Zum Anspruch des Finanzamtes auf Rückzahlung von Umsatzsteuer nach Insolvenzanfechtung
FG Düsseldorf 26.6.2013, 11 K 1705/12 EDie M-GmbH hatte dem beklagten Finanzamt eine Einzugsermächtigung für die Entrichtung der von ihr geschuldeten Steuerbeträge erteilt. So gab sie monatlich Umsatzsteuervoranmeldungen und Lohnsteueranmeldungen ab. Die sich hieraus ergebenden Steuerbeträge zog das Finanzamt von dem Konto der GmbH bei deren Bank ein. So geschah es auch mit den Steuerbeträgen für den Monat Februar 2009, die das Finanzamt mit Wertstellung vom 14.4.2009 vom Konto der Schuldnerin einzog.
Die M-GmbH beantragte daraufhin, das Insolvenzverfahren über ihr Vermögen zu eröffnen. Das AG bestellte mit Beschluss vom 26.6.2009 den Kläger zum vorläufigen Insolvenzverwalter. Mit einem an das Finanzamt gerichteten Schreiben vom 6.8.2009 genehmigte die GmbH die Belastungsbuchung vom 14.4.2009. Das AG eröffnete im Dezember 2009 das Insolvenzverfahren über das Vermögen der M-GmbH. Der Kläger forderte kurz darauf das Finanzamt auf, die eingezogenen Beträge zuzüglich Zinsen zurück zu zahlen. Die Genehmigung der Belastungsbuchung sei eine nach § 130 Abs. 1 S. 1 Nr. 2 InsO anfechtbare Rechtshandlung. Zum Zeitpunkt der Genehmigung habe das beklagte Finanzamt Kenntnis von dem Eröffnungsantrag gehabt. Daraufhin zahlte das Finanzamt insgesamt rund 2.414 € an den Kläger.

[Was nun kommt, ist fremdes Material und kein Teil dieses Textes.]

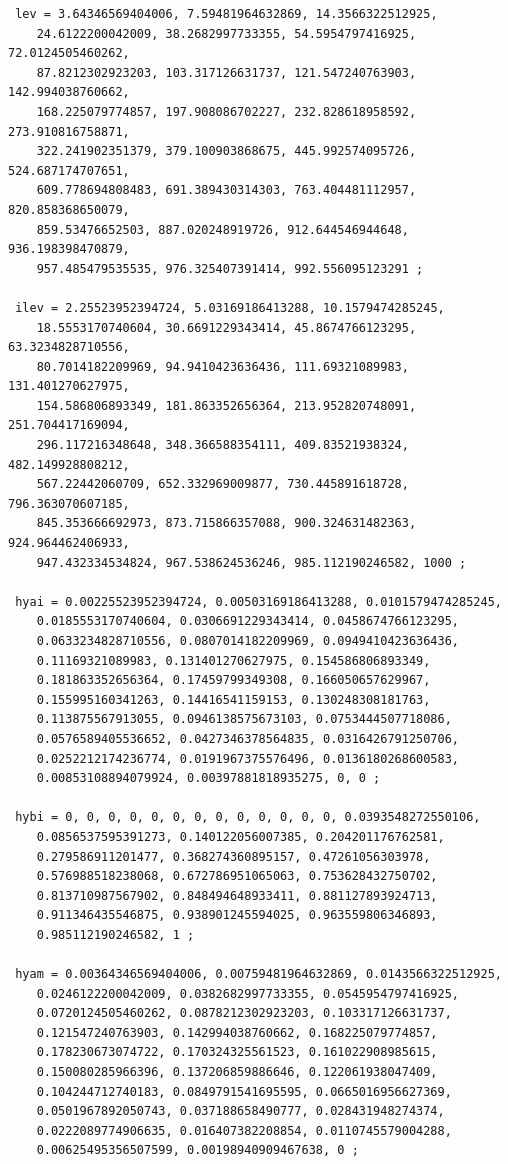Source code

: \documentclass[times,doublespace]{fldauth}
\begin{document}
{\begin{appendix}
\begin{verbatim}
 lev = 3.64346569404006, 7.59481964632869, 14.3566322512925, 
    24.6122200042009, 38.2682997733355, 54.5954797416925, 72.0124505460262, 
    87.8212302923203, 103.317126631737, 121.547240763903, 142.994038760662, 
    168.225079774857, 197.908086702227, 232.828618958592, 273.910816758871, 
    322.241902351379, 379.100903868675, 445.992574095726, 524.687174707651, 
    609.778694808483, 691.389430314303, 763.404481112957, 820.858368650079, 
    859.53476652503, 887.020248919726, 912.644546944648, 936.198398470879, 
    957.485479535535, 976.325407391414, 992.556095123291 ;

 ilev = 2.25523952394724, 5.03169186413288, 10.1579474285245, 
    18.5553170740604, 30.6691229343414, 45.8674766123295, 63.3234828710556, 
    80.7014182209969, 94.9410423636436, 111.69321089983, 131.401270627975, 
    154.586806893349, 181.863352656364, 213.952820748091, 251.704417169094, 
    296.117216348648, 348.366588354111, 409.83521938324, 482.149928808212, 
    567.22442060709, 652.332969009877, 730.445891618728, 796.363070607185, 
    845.353666692973, 873.715866357088, 900.324631482363, 924.964462406933, 
    947.432334534824, 967.538624536246, 985.112190246582, 1000 ;

 hyai = 0.00225523952394724, 0.00503169186413288, 0.0101579474285245, 
    0.0185553170740604, 0.0306691229343414, 0.0458674766123295, 
    0.0633234828710556, 0.0807014182209969, 0.0949410423636436, 
    0.11169321089983, 0.131401270627975, 0.154586806893349, 
    0.181863352656364, 0.17459799349308, 0.166050657629967, 
    0.155995160341263, 0.14416541159153, 0.130248308181763, 
    0.113875567913055, 0.0946138575673103, 0.0753444507718086, 
    0.0576589405536652, 0.0427346378564835, 0.0316426791250706, 
    0.0252212174236774, 0.0191967375576496, 0.0136180268600583, 
    0.00853108894079924, 0.00397881818935275, 0, 0 ;

 hybi = 0, 0, 0, 0, 0, 0, 0, 0, 0, 0, 0, 0, 0, 0.0393548272550106, 
    0.0856537595391273, 0.140122056007385, 0.204201176762581, 
    0.279586911201477, 0.368274360895157, 0.47261056303978, 
    0.576988518238068, 0.672786951065063, 0.753628432750702, 
    0.813710987567902, 0.848494648933411, 0.881127893924713, 
    0.911346435546875, 0.938901245594025, 0.963559806346893, 
    0.985112190246582, 1 ;

 hyam = 0.00364346569404006, 0.00759481964632869, 0.0143566322512925, 
    0.0246122200042009, 0.0382682997733355, 0.0545954797416925, 
    0.0720124505460262, 0.0878212302923203, 0.103317126631737, 
    0.121547240763903, 0.142994038760662, 0.168225079774857, 
    0.178230673074722, 0.170324325561523, 0.161022908985615, 
    0.150080285966396, 0.137206859886646, 0.122061938047409, 
    0.104244712740183, 0.0849791541695595, 0.0665016956627369, 
    0.0501967892050743, 0.037188658490777, 0.028431948274374, 
    0.0222089774906635, 0.016407382208854, 0.0110745579004288, 
    0.00625495356507599, 0.00198940909467638, 0 ;


\end{verbatim}
\end{appendix}}
\end{document}
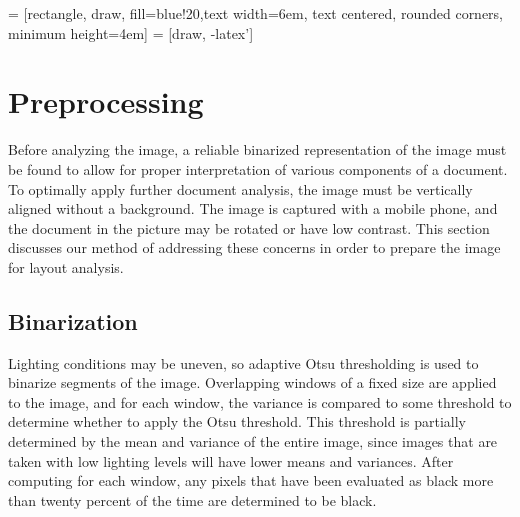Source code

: \documentclass{report}
\begin{document}
 = [rectangle, draw, fill=blue!20,text width=6em, text centered, rounded corners, minimum height=4em]
 = [draw, -latex']



\chapter{Preprocessing}
Before analyzing the image, a reliable binarized representation of the image must be found to allow for proper interpretation of various components of a document. To optimally apply further document analysis, the image must be vertically aligned without a background. The image is captured with a mobile phone, and the document in the picture may be rotated or have low contrast. This section discusses our method of addressing these concerns in order to prepare the image for layout analysis.

\section{Binarization}
Lighting conditions may be uneven, so adaptive Otsu thresholding is used to binarize segments of the image. Overlapping windows of a fixed size are applied to the image, and for each window, the variance is compared to some threshold to determine whether to apply the Otsu threshold. This threshold is partially determined by the mean and variance of the entire image, since images that are taken with low lighting levels will have lower means and variances. After computing for each window, any pixels that have been evaluated as black more than twenty percent of the time are determined to be black.
\end{document}
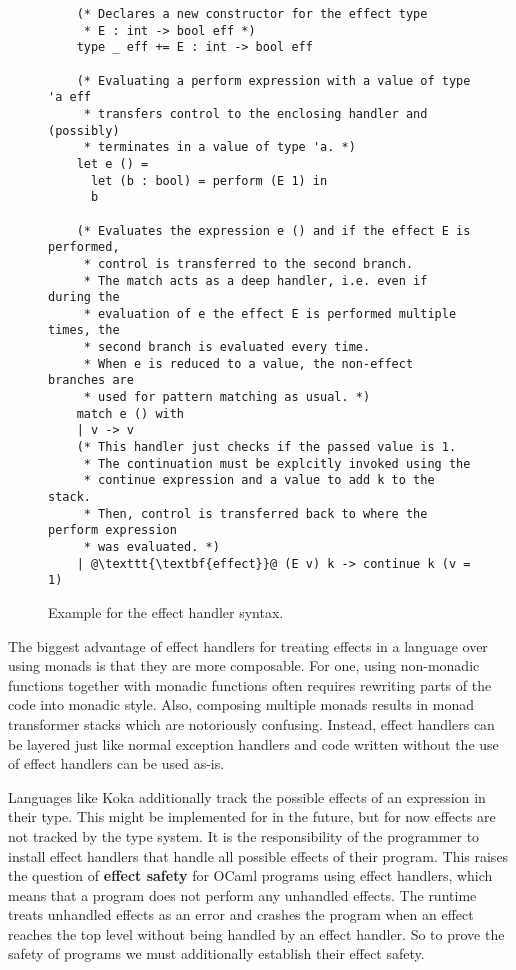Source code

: \begin{figure}[ht]
    \begin{verbatim}
    (* Declares a new constructor for the effect type 
     * E : int -> bool eff *)
    type _ eff += E : int -> bool eff

    (* Evaluating a perform expression with a value of type 'a eff
     * transfers control to the enclosing handler and (possibly)
     * terminates in a value of type 'a. *)
    let e () = 
      let (b : bool) = perform (E 1) in
      b

    (* Evaluates the expression e () and if the effect E is performed,
     * control is transferred to the second branch.
     * The match acts as a deep handler, i.e. even if during the 
     * evaluation of e the effect E is performed multiple times, the
     * second branch is evaluated every time.
     * When e is reduced to a value, the non-effect branches are 
     * used for pattern matching as usual. *)
    match e () with
    | v -> v
    (* This handler just checks if the passed value is 1.
     * The continuation must be explcitly invoked using the 
     * continue expression and a value to add k to the stack.
     * Then, control is transferred back to where the perform expression 
     * was evaluated. *)
    | @\texttt{\textbf{effect}}@ (E v) k -> continue k (v = 1)
\end{verbatim}
    \caption{Example for the effect handler syntax.}
    \label{fig:effect-example}
\end{figure}

The biggest advantage of effect handlers for treating effects in a language over using monads is that they are more composable.
For one, using non-monadic functions together with monadic functions often requires rewriting parts of the code into monadic style.
Also, composing multiple monads results in monad transformer stacks which are notoriously confusing.
Instead, effect handlers can be layered just like normal exception handlers and code written without the use of effect handlers can be used as-is.

Languages like Koka additionally track the possible effects of an expression in their type.
This might be implemented for \ocf{} in the future, but for now effects are not tracked by the type system.
It is the responsibility of the programmer to install effect handlers that handle all possible effects of their program.
This raises the question of \textbf{effect safety} for OCaml programs using effect handlers, which means that a program does not perform any unhandled effects.
The \ocf{} runtime treats unhandled effects as an error and crashes the program when an effect reaches the top level without being handled by an effect handler.
So to prove the safety of \ocf{} programs we must additionally establish their effect safety.

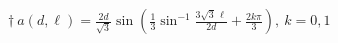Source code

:\documentclass{article}
\begin{document}
\section*{}
\begin{center}
\noindent{}
\Large{
$\dagger\ a(d,\ell) =\frac{2d}{\sqrt{3}} \sin
  \left(
    \frac{1}{3} \sin^{-1} \frac{3\sqrt{3}\, \ell}{2d}+\frac{2k\pi}{3}
  \right),\ k=0,1$}
\newpage


\end{center}
\end{document}
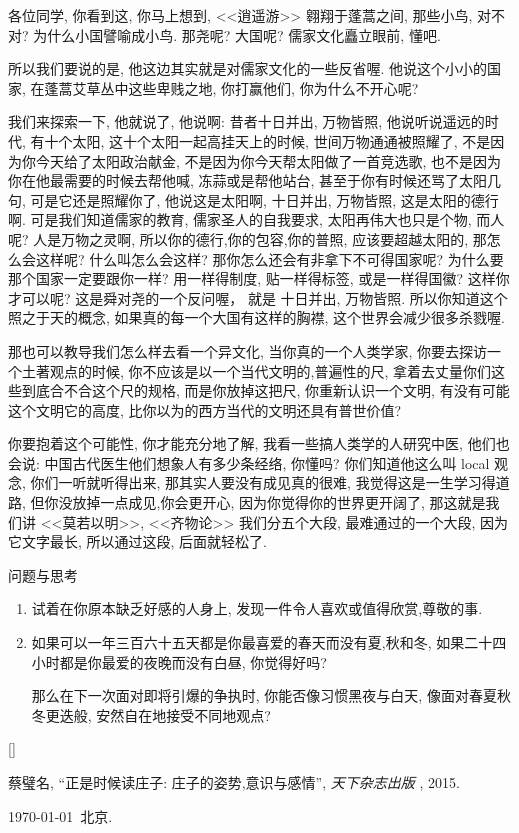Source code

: \documentclass[11pt]{article}
\def\beginrefs{\begin{list}%
		{[\arabic{equation}]}{\usecounter{equation}
			\setlength{\leftmargin}{0.8truecm}\setlength{\labelsep}{0.4truecm}%
			\setlength{\labelwidth}{1.6truecm}}}
\def\endrefs{\end{list}}
\def\bibentry#1{\item[\hbox{[#1]}]}
\begin{document}
各位同学, 你看到这, 你马上想到, <<逍遥游>> 翱翔于蓬蒿之间, 那些小鸟, 对不对? 为什么小国譬喻成小鸟. 那尧呢? 大国呢? 儒家文化矗立眼前, 懂吧. 

所以我们要说的是, 他这边其实就是对儒家文化的一些反省喔. 他说这个小小的国家, 在蓬蒿艾草丛中这些卑贱之地, 你打赢他们, 你为什么不开心呢? 

我们来探索一下, 他就说了, 他说啊: {\color{blue} 昔者十日并出, 万物皆照}, 他说听说遥远的时代, 有十个太阳, 这十个太阳一起高挂天上的时候, 世间万物通通被照耀了, 不是因为你今天给了太阳政治献金, 不是因为你今天帮太阳做了一首竞选歌, 也不是因为你在他最需要的时候去帮他喊, 冻蒜或是帮他站台, 甚至于你有时候还骂了太阳几句, 可是它还是照耀你了, 他说这是太阳啊, {\color{blue} 十日并出, 万物皆照}, 这是太阳的德行啊. 可是我们知道儒家的教育, 儒家圣人的自我要求, 太阳再伟大也只是个物, 而人呢? 人是万物之灵啊, 所以你的德行,你的包容,你的普照, 应该要超越太阳的, 那怎么会这样呢? 什么叫怎么会这样? 那你怎么还会有非拿下不可得国家呢? 为什么要那个国家一定要跟你一样? 用一样得制度, 贴一样得标签, 或是一样得国徽? 这样你才可以呢? 这是舜对尧的一个反问喔， 就是 {\color{blue} 十日并出, 万物皆照}. 所以你知道这个照之于天的概念, 如果真的每一个大国有这样的胸襟, 这个世界会减少很多杀戮喔. 

那也可以教导我们怎么样去看一个异文化, 当你真的一个人类学家, 你要去探访一个土著观点的时候, 你不应该是以一个当代文明的,普遍性的尺, 拿着去丈量你们这些到底合不合这个尺的规格, 而是你放掉这把尺, 你重新认识一个文明, 有没有可能这个文明它的高度, 比你以为的西方当代的文明还具有普世价值? 

你要抱着这个可能性, 你才能充分地了解, 我看一些搞人类学的人研究中医, 他们也会说: 中国古代医生他们想象人有多少条经络, 你懂吗? 你们知道他这么叫 local 观念, 你们一听就听得出来, 那其实人要没有成见真的很难, 我觉得这是一生学习得道路, 但你没放掉一点成见,你会更开心, 因为你觉得你的世界更开阔了, 那这就是我们讲 <<莫若以明>>, <<齐物论>> 我们分五个大段, 最难通过的一个大段, 因为它文字最长, 所以通过这段, 后面就轻松了. 

{\Large {\color{purple} 问题与思考}}
\vspace{-0.5cm}
\begin{enumerate}
	\item 试着在你原本缺乏好感的人身上, 发现一件令人喜欢或值得欣赏,尊敬的事.
	\item 如果可以一年三百六十五天都是你最喜爱的春天而没有夏,秋和冬, 如果二十四小时都是你最爱的夜晚而没有白昼, 你觉得好吗? 
	
	那么在下一次面对即将引爆的争执时, 你能否像习惯黑夜与白天, 像面对春夏秋冬更迭般, 安然自在地接受不同地观点? 
\end{enumerate}
%

	 



\beginrefs
\bibentry{1}{ 蔡璧名}, 
``正是时候读庄子: 庄子的姿势,意识与感情'',
{\it 天下杂志出版 },
2015.
\endrefs

\begin{flushright}
	\tiny \kaishu \today  \  北京.
\end{flushright}
\end{document}
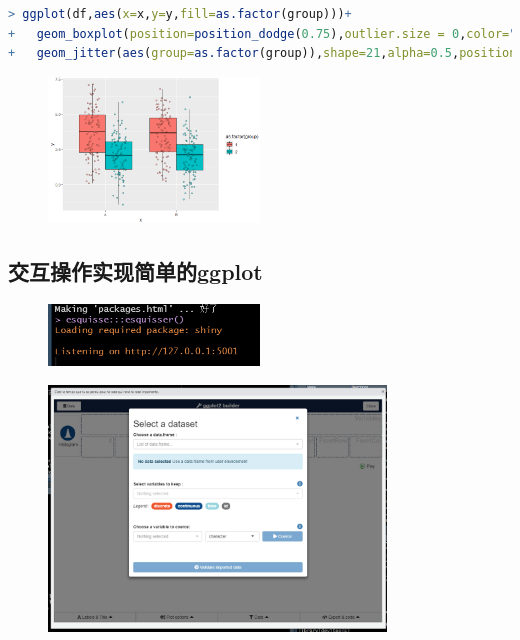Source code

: \documentclass[11pt,a4paper,oneside]{book}
\begin{document}
\begin{lstlisting}[language=r]
> ggplot(df,aes(x=x,y=y,fill=as.factor(group)))+
+   geom_boxplot(position=position_dodge(0.75),outlier.size = 0,color="black")+
+   geom_jitter(aes(group=as.factor(group)),shape=21,alpha=0.5,position = position_jitterdodge(dodge.width = 0.75))
\end{lstlisting}
\begin{figure}[H]
	\centering
	\includegraphics[width=0.5\textwidth]{screenshot041}
\end{figure}
\subsection{交互操作实现简单的ggplot}
\begin{figure}[H]
	\centering
	\includegraphics[width=0.5\textwidth]{screenshot042}
\end{figure}
\begin{figure}[H]
	\centering
	\includegraphics[width=0.8\textwidth]{screenshot043}
\end{figure}
\end{document}
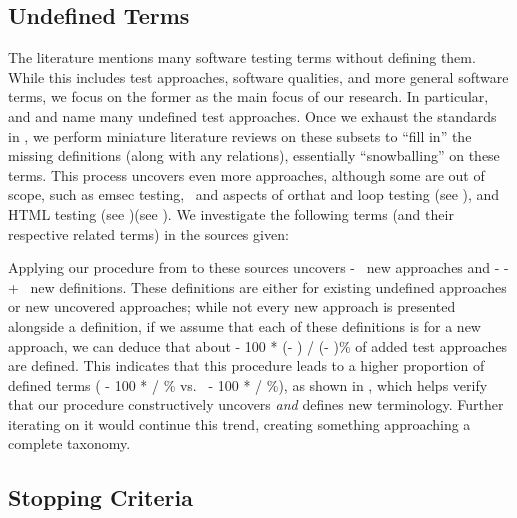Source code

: \subsection{Undefined Terms}\label{undef-terms}

The literature mentions many software testing terms without defining them.
While this includes test approaches, software qualities, and more general
software terms, we focus on the former as the main focus of our research.
In particular, \ifnotpaper \citet{IEEE2022} and \citet{Firesmith2015} \else
    \cite{Firesmith2015} and \cite{IEEE2022} \fi name many undefined test
approaches. Once we exhaust the standards in , we
perform miniature literature reviews on these subsets to ``fill in'' the
missing definitions (along with any relations), essentially ``snowballing''
on these terms. This process uncovers even more approaches, although some are
out of scope, such as \acf{emsec} testing\ifnotpaper, \else\ and \fi
aspects of \acf{orthat} \ifnotpaper and loop testing (see ),
    and HTML testing (see )\else (see )\fi.
We investigate the following terms (and their respective related terms) in the
sources given:


\label{iter-undef}
Applying our procedure from  to these sources uncovers
\the\numexpr \TotalAfter - \TotalBefore\relax\ new approaches and
\the\numexpr \TotalAfter - \UndefAfter - \TotalBefore + \UndefBefore\relax\ new
definitions. These definitions are either for existing undefined approaches or
new uncovered approaches; while not every new approach is presented alongside
a definition, if we assume that each of these definitions is for a new approach,
we can deduce that about \the{} - 100 * (\UndefAfter - \UndefBefore) /
(\TotalAfter - \TotalBefore)\relax\% of added test approaches are defined. This
indicates that this procedure leads to a higher proportion of defined terms
(\the{} - 100 * \UndefBefore / \TotalBefore\relax\% vs.~%
\the{} - 100 * \UndefAfter / \TotalAfter\relax\%), as shown in
, which helps verify that our procedure constructively
uncovers \emph{and} defines new terminology. Further iterating on it would
continue this trend, creating something approaching a complete taxonomy.

\ifnotpaper
    
\fi

\subsection{Stopping Criteria}\label{stop-crit}

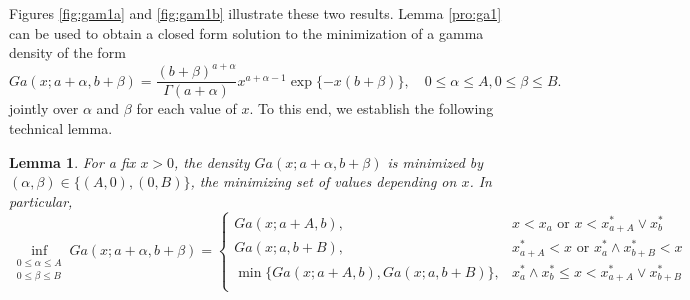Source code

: \documentclass[11pt]{article}
\newtheorem{lemma}{Lemma}[section]
\begin{document}
	Figures \ref{fig:gam1a} and \ref{fig:gam1b} illustrate these two results. Lemma \ref{pro:ga1} can be used to obtain a closed form solution to the minimization of a gamma density of the form
	\begin{equation}
		\label{eq:ga}
		Ga(x;a+\alpha,b+\beta) = \frac{(b+\beta)^{a+\alpha}}{\Gamma(a+\alpha)}x^{a+\alpha-1}\exp\{-x(b+\beta)\}, \quad 0\le\alpha\le A, 0\le\beta\le B.
	\end{equation}
	jointly over $\alpha$ and $\beta$ for each value of $x$. To this end, we establish the following technical lemma.
	\begin{lemma}	
		\label{pro:ga2}
		For a fix $x>0$, the density $Ga(x;a+\alpha,b+\beta)$ is minimized by $(\alpha, \beta) \in \{(A, 0), (0, B)\}$, the minimizing set of values depending on $x$. In particular,	
		$$\inf_{\begin{aligned}
				0\le \alpha\le A \\ 0\le \beta\le B
		\end{aligned}}Ga(x;a+\alpha,b+\beta) = 
		\begin{cases}
			Ga(x;a+A,b)                     , & x<x_a         \text{ or } x<x_{a+A}^* \vee x_b^*\\
			Ga(x;a,b+B)                     , & x_{a+A}^* < x \text{ or } x_a^* \wedge x_{b+B}^* < x\\
			\min\{Ga(x;a+A,b), Ga(x;a,b+B)\}, & x_a^* \wedge x_b^*\le x < x_{a+A}^* \vee x_{b+B}^*\\
		\end{cases}$$
	\end{lemma}
	
\end{document}
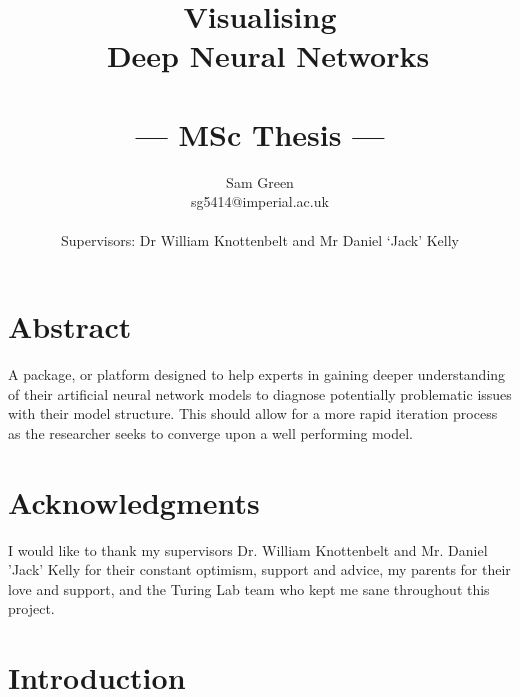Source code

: \documentclass[a4paper,11pt,titlepage]{article}
\title{Visualising \\\ Deep Neural Networks \\\ \\\Large{--- MSc Thesis ---}}
\author{Sam Green\\
       \small{sg5414@imperial.ac.uk}\\ \\
       \small{Supervisors: Dr William Knottenbelt and Mr Daniel `Jack' Kelly}
}
\begin{document}
\onehalfspacing

\maketitle

\clearpage
\clearpage

\section*{Abstract}
A package, or platform designed to help experts in gaining deeper understanding of their artificial neural network models to diagnose potentially problematic issues with their model structure. This should allow for a more rapid iteration process as the researcher seeks to converge upon a well performing model.
\clearpage

\section*{Acknowledgments}
I would like to thank my supervisors Dr. William Knottenbelt and Mr. Daniel 'Jack' Kelly for their constant optimism, support and advice, my parents for their love and support, and the Turing Lab team who kept me sane throughout this project.

\clearpage

\tableofcontents

\clearpage

\section{Introduction}
\end{document}
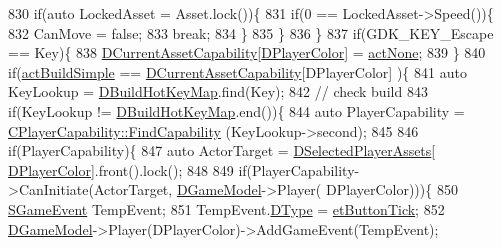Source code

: \begin{DoxyCode}
830                 \textcolor{keywordflow}{if}(\textcolor{keyword}{auto} LockedAsset = Asset.lock())\{
831                     \textcolor{keywordflow}{if}(0 == LockedAsset->Speed())\{
832                         CanMove = \textcolor{keyword}{false};
833                         \textcolor{keywordflow}{break};
834                     \}
835                 \}
836             \}
837             \textcolor{keywordflow}{if}(GDK\_KEY\_Escape == Key)\{
838                 \hyperlink{classCApplicationData_a7e0dbfdc54f73dfa9838ae81b8017e2d}{DCurrentAssetCapability}[\hyperlink{classCApplicationData_a53550939b20cba70570f113e4d1c5d02}{DPlayerColor}] = 
      \hyperlink{GameDataTypes_8h_a35b98ce26aca678b03c6f9f76e4778ceaa8df154ad276f6f62054e9b5b0696f92}{actNone};   
839             \}
840             \textcolor{keywordflow}{if}(\hyperlink{GameDataTypes_8h_a35b98ce26aca678b03c6f9f76e4778ceacab8a5395c24e2bf1c9778a0066a3237}{actBuildSimple} == \hyperlink{classCApplicationData_a7e0dbfdc54f73dfa9838ae81b8017e2d}{DCurrentAssetCapability}[DPlayerColor]
      )\{
841                 \textcolor{keyword}{auto} KeyLookup = \hyperlink{classCApplicationData_accd0e5b0bf28b34b8cce8148eb13de31}{DBuildHotKeyMap}.find(Key);
842                 \textcolor{comment}{// check build}
843                 \textcolor{keywordflow}{if}(KeyLookup != \hyperlink{classCApplicationData_accd0e5b0bf28b34b8cce8148eb13de31}{DBuildHotKeyMap}.end())\{
844                     \textcolor{keyword}{auto} PlayerCapability = \hyperlink{classCPlayerCapability_a881ba4b87385d7cfe5cb6ced2d26f226}{CPlayerCapability::FindCapability}
      (KeyLookup->second); 
845             
846                     \textcolor{keywordflow}{if}(PlayerCapability)\{
847                         \textcolor{keyword}{auto} ActorTarget = \hyperlink{classCApplicationData_a05c1087d5a5c4ddc14fcb37444f1642b}{DSelectedPlayerAssets}[
      \hyperlink{classCApplicationData_a53550939b20cba70570f113e4d1c5d02}{DPlayerColor}].front().lock();
848                         
849                         \textcolor{keywordflow}{if}(PlayerCapability->CanInitiate(ActorTarget, \hyperlink{classCApplicationData_a32b50c7c1cbac3cfd67c7f775b1d6fee}{DGameModel}->Player(
      DPlayerColor)))\{
850                             \hyperlink{structSGameEvent}{SGameEvent} TempEvent;
851                             TempEvent.\hyperlink{structSGameEvent_afa10562e243f4ac2b473b655cc58fee7}{DType} = \hyperlink{GameModel_8h_abfcf510bafec7c6429906a6ecaac656dafe7284f9af34794514e5dbfe974e3296}{etButtonTick};
852                             \hyperlink{classCApplicationData_a32b50c7c1cbac3cfd67c7f775b1d6fee}{DGameModel}->Player(DPlayerColor)->AddGameEvent(TempEvent);

\end{DoxyCode}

Mit einem auf § 37 Abs. 2 AO gestützten Bescheid vom 18.5.2011 forderte das Finanzamt den Betrag wieder zurück. Eine Überprüfung habe ergeben, dass die Voraussetzungen für eine Anfechtung nicht vorgelegen hätten. Das FG gab der hiergegen gerichteten Klage statt. Allerdings wurde im Hinblick auf das anhängige Revisionsverfahren Az. VII R 15/13 die Revision zum BFH zugelassen.
Die Gründe:
Der Bescheid vom 18.5.2011 war rechtswidrig.
Über Streitigkeiten, welche die Verwirklichung von Ansprüchen aus dem Steuerschuldverhältnis betreffen, entscheidet die Finanzbehörde durch Verwaltungsakt. Das gilt nach § 218 Abs. 2 S. 2 AO auch, wenn die Streitigkeit einen Erstattungsanspruch betrifft. Nach § 37 Abs. 1 AO ist der Erstattungsanspruch ein Anspruch aus dem Steuerschuldverhältnis.
Bei dem vom Kläger geltend gemachten und vom Finanzamt erfüllten Anspruch handelte es sich nicht um einen Anspruch aus dem Steuerschuldverhältnis, über dessen Bestehen im Wege eines Abrechnungsbescheids hätte verbindlich entschieden werden dürfen. Die Umsatzsteuer und die Lohnsteuer waren schließlich nicht ohne rechtlichen Grund gezahlt worden. Der Zahlung, die zum Erlöschen der Ansprüche aus dem Steuerschuldverhältnis führte, lagen wirksame Steuerfestsetzungen zugrunde.
Die Steuerfestsetzungen waren nicht wegen der vom Kläger erklärten Insolvenzanfechtung unwirksam geworden. Rechtsfolge einer erfolgreichen Insolvenzanfechtung nach § 143 Abs. 1 S. 1 InsO ist lediglich, dass zur Insolvenzmasse zurückgewährt werden muss, was durch die anfechtbare Rechtshandlung aus dem Vermögen des Insolvenzschuldners veräußert, weggegeben oder aufgegeben wurde. Somit konnte über die Frage, ob der Kläger als Insolvenzverwalter einen aus § 143 Abs. 1 S. 1 AO folgenden Anspruch auf Rückgewähr erbrachter Leistungen hat, nicht durch Abrechnungsbescheid entscheiden werden. Denn dieser Anspruch ist kein Erstattungsanspruch i.S.d. § 37 Abs. 2 AO und kein Anspruch aus dem Steuerschuldverhältnis i.S.d. § 37 Abs. 1 AO.
Der auf einer erfolgreichen Insolvenzanfechtung beruhende Rückgewähranspruch des Insolvenzverwalters ist vielmehr ein zivilrechtlicher Anspruch, der mit der Insolvenzeröffnung entsteht. Über einen solchen Anspruch ist mithin ausschließlich nach den Vorschriften der Insolvenzordnung und nicht nach den Bestimmungen der Abgabenordnung zu entscheiden.